What to produce
Going line by line through the entries below, count those that contain "objectClass". Give the number by itself.

Working data

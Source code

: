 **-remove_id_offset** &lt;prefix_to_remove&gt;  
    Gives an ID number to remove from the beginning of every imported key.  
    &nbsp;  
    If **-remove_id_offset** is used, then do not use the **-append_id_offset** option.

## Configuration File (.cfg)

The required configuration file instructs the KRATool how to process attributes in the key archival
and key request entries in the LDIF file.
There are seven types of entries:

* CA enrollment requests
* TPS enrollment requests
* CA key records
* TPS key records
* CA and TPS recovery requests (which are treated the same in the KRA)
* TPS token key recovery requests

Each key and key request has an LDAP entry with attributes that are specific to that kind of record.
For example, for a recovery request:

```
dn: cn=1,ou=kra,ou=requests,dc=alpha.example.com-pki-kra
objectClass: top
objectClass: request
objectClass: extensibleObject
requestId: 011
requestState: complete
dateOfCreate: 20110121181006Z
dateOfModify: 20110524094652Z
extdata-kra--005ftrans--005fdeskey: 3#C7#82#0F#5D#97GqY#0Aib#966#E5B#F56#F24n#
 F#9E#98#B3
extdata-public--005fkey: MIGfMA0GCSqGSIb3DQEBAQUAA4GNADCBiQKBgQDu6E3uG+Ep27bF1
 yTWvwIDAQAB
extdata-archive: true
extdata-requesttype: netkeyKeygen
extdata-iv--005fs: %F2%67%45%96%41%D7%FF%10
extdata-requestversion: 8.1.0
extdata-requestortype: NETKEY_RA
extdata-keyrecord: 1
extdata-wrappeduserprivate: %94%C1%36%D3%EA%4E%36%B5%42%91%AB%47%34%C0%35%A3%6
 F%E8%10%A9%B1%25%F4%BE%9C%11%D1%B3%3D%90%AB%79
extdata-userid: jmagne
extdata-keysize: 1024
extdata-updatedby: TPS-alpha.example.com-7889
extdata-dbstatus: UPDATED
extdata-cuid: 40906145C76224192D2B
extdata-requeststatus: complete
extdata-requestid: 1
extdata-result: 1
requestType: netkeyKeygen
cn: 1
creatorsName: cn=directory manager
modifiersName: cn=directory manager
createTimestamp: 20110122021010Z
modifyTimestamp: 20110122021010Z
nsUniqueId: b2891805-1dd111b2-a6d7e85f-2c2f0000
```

Reply
3